Among the other findings were that defendants spent 40 percent fewer days in jail before trial in 2017 compared with 2014, from about 62 days to 37 days; county jail populations consist of a bigger percentage of high-risk defendants, from 35 percent in 2012 to 47 percent in 2018; and nearly 75 percent of people in jail in 2018 faced serious charges.
The report also found recidivism rates went up just 1 percentage point. While out on bail, about 13 percent of defendants were charged with new offenses. Under the new system, about 14 percent were.
"The state's jails now largely include those defendants who present a significant risk of flight or danger to the community," said Judge Glenn Grant, the acting administrative director of the state's courts.
Added Supreme Court Chief Justice Stuart Rabner: "The annual report reveals that Criminal Justice Reform has reduced the unnecessary detention of low-risk defendants, ensured community safety, upheld constitutional principles, and preserved the integrity of the criminal justice system."
It’s the second annual report since the new bail system went into effect in 2017, but it’s the first to include data on recidivism rates, court appearances, and racial disparities.
Last year's report detailed challenges to implementing the new program, specifically funding it. The 2018 report showed the program faces financial headwinds because it relies on court fees instead of a more reliable funding source.
Voters approved an amendment in 2014 doing away with the state constitutional right to bail, and in 2017, the Legislature and then-Gov. Chris Christie enacted a law allowing courts to rate defendants to determine security risks.
Before the law, offenders were entitled to bail and could go free if they had the money, while others would remain behind bars before trial if they couldn't come up with the cash.
Reducing racial disparities among those in jail was a key motivation for overhauling the system. The report found that the 2018 jail population had 3,000 fewer black defendants and 1,300 fewer Hispanic defendants behind bars. There were 1,500 fewer white defendants.

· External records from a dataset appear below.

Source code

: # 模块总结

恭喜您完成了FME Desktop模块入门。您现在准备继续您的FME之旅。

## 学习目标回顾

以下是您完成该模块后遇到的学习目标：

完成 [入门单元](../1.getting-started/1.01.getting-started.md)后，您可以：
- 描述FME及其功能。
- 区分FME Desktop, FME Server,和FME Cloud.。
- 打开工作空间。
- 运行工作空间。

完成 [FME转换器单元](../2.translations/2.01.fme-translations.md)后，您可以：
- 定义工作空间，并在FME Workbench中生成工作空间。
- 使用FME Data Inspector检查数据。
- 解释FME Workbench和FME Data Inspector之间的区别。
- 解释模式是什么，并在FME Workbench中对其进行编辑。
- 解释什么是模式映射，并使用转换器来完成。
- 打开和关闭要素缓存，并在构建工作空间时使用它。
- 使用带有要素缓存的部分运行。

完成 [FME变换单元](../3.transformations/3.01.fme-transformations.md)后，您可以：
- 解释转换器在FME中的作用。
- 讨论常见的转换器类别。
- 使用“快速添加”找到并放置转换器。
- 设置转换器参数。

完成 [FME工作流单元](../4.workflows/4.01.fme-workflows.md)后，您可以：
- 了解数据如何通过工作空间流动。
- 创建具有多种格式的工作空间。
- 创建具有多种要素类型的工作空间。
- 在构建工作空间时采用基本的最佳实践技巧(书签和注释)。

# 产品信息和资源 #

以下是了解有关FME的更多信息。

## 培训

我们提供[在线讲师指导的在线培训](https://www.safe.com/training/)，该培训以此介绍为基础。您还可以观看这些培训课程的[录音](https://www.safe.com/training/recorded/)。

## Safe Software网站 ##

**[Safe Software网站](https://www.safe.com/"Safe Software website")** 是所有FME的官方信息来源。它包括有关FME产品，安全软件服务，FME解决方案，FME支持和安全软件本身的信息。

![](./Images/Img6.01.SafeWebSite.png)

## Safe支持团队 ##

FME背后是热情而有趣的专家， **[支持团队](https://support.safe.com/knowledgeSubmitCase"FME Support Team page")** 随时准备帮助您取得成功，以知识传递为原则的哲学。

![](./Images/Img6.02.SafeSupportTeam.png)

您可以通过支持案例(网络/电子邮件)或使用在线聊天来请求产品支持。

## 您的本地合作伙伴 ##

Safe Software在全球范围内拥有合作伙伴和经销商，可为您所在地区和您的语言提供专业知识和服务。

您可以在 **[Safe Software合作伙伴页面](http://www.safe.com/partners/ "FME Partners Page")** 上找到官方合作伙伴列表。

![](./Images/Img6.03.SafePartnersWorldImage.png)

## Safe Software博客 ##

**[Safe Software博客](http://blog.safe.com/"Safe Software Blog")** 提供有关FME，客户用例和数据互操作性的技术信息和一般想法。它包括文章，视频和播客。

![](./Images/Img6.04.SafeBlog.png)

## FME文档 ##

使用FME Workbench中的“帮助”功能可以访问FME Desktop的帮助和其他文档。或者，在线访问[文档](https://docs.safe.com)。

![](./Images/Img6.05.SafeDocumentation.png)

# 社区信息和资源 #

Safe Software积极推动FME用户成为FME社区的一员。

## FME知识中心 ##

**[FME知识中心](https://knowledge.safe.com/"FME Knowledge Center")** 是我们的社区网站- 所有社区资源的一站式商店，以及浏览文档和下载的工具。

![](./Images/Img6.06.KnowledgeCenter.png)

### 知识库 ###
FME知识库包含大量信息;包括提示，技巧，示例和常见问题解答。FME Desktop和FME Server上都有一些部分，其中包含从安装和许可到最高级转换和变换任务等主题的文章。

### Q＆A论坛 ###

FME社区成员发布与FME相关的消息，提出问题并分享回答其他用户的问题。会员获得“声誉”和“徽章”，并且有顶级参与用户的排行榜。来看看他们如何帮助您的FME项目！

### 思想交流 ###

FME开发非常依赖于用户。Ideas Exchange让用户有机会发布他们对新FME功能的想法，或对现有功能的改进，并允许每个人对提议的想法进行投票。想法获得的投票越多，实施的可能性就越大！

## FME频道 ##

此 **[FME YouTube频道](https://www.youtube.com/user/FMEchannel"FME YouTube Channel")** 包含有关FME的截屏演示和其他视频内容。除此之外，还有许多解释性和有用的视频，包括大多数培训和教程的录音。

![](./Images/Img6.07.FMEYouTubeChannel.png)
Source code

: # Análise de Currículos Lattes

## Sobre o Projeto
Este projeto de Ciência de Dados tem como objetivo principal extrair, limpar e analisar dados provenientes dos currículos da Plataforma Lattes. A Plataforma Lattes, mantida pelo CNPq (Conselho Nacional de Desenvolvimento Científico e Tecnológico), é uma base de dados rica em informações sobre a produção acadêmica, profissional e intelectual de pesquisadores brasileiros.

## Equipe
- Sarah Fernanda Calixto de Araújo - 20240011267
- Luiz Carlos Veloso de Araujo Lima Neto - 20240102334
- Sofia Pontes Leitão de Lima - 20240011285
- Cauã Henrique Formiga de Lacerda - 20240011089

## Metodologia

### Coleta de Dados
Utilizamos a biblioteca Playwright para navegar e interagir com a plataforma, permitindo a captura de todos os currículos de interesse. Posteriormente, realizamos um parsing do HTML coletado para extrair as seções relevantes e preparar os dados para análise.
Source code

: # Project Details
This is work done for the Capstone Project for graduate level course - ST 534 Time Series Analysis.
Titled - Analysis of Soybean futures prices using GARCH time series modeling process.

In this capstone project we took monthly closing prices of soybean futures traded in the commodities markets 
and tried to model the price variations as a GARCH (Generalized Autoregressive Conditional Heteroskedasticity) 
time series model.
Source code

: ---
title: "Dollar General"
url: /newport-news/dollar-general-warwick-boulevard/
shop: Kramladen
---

Despite what the report called "significant improvements" in reducing the disparity between white and black defendants, the report also found that "the racial makeup of defendants in New Jersey's jails remained similar in some areas."
Specifically, the report said that although the percentage of black women in jail fell from 44 percent to 34 percent, black men made up more than 50 percent of the male jail population.
The ACLU of New Jersey applauded the report’s findings but said more work needs to be done to reduce the gap between white and black populations in jail.
"A system that reduces the number of incarcerated people but does not improve racial disparities is simply not good enough," said ACLU-NJ senior supervising attorney Alexander Shalom in a statement.
The report also found that higher court fees imposed in 2014 to fund the news system aren’t enough to cover costs and that it’s estimated the program will face an “overall negative funding balance” by the middle of next year.